### Exercise objective
Take the records below and set them down exactly, so that every line matches the original.

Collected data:
============
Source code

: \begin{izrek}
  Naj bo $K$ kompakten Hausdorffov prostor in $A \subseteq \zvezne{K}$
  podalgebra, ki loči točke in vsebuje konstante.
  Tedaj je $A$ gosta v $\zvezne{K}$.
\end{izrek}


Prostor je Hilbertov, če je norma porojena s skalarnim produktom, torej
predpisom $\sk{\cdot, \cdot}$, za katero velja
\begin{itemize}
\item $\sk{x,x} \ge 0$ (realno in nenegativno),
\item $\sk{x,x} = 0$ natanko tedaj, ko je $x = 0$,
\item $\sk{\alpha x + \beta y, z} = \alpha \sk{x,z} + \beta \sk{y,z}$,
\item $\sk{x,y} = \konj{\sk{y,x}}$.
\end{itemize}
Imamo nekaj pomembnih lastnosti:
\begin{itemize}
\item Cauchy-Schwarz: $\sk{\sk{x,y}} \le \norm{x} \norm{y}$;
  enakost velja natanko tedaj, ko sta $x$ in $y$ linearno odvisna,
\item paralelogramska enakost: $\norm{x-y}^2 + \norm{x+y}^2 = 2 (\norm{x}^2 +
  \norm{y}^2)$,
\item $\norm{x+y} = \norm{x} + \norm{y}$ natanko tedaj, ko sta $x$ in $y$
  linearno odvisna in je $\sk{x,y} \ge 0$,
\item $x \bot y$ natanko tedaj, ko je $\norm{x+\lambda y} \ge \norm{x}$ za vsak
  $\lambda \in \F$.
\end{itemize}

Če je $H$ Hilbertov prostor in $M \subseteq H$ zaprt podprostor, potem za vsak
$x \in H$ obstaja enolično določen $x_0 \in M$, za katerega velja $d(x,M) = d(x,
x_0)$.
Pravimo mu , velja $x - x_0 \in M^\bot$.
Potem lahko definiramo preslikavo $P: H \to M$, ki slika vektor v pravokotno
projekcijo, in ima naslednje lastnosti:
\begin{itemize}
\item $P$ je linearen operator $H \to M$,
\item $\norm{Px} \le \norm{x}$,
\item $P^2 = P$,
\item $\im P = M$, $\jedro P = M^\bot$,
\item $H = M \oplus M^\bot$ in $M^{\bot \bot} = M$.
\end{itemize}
============
### Task response
Source code

: \begin{izrek}
  Naj bo $K$ kompakten Hausdorffov prostor in $A \subseteq \zvezne{K}$
  podalgebra, ki loči točke in vsebuje konstante.
  Tedaj je $A$ gosta v $\zvezne{K}$.
\end{izrek}


Prostor je Hilbertov, če je norma porojena s skalarnim produktom, torej
predpisom $\sk{\cdot, \cdot}$, za katero velja
\begin{itemize}
\item $\sk{x,x} \ge 0$ (realno in nenegativno),
\item $\sk{x,x} = 0$ natanko tedaj, ko je $x = 0$,
\item $\sk{\alpha x + \beta y, z} = \alpha \sk{x,z} + \beta \sk{y,z}$,
\item $\sk{x,y} = \konj{\sk{y,x}}$.
\end{itemize}
Imamo nekaj pomembnih lastnosti:
\begin{itemize}
\item Cauchy-Schwarz: $\sk{\sk{x,y}} \le \norm{x} \norm{y}$;
  enakost velja natanko tedaj, ko sta $x$ in $y$ linearno odvisna,
\item paralelogramska enakost: $\norm{x-y}^2 + \norm{x+y}^2 = 2 (\norm{x}^2 +
  \norm{y}^2)$,
\item $\norm{x+y} = \norm{x} + \norm{y}$ natanko tedaj, ko sta $x$ in $y$
  linearno odvisna in je $\sk{x,y} \ge 0$,
\item $x \bot y$ natanko tedaj, ko je $\norm{x+\lambda y} \ge \norm{x}$ za vsak
  $\lambda \in \F$.
\end{itemize}

Če je $H$ Hilbertov prostor in $M \subseteq H$ zaprt podprostor, potem za vsak
$x \in H$ obstaja enolično določen $x_0 \in M$, za katerega velja $d(x,M) = d(x,
x_0)$.
Pravimo mu , velja $x - x_0 \in M^\bot$.
Potem lahko definiramo preslikavo $P: H \to M$, ki slika vektor v pravokotno
projekcijo, in ima naslednje lastnosti:
\begin{itemize}
\item $P$ je linearen operator $H \to M$,
\item $\norm{Px} \le \norm{x}$,
\item $P^2 = P$,
\item $\im P = M$, $\jedro P = M^\bot$,
\item $H = M \oplus M^\bot$ in $M^{\bot \bot} = M$.
\end{itemize}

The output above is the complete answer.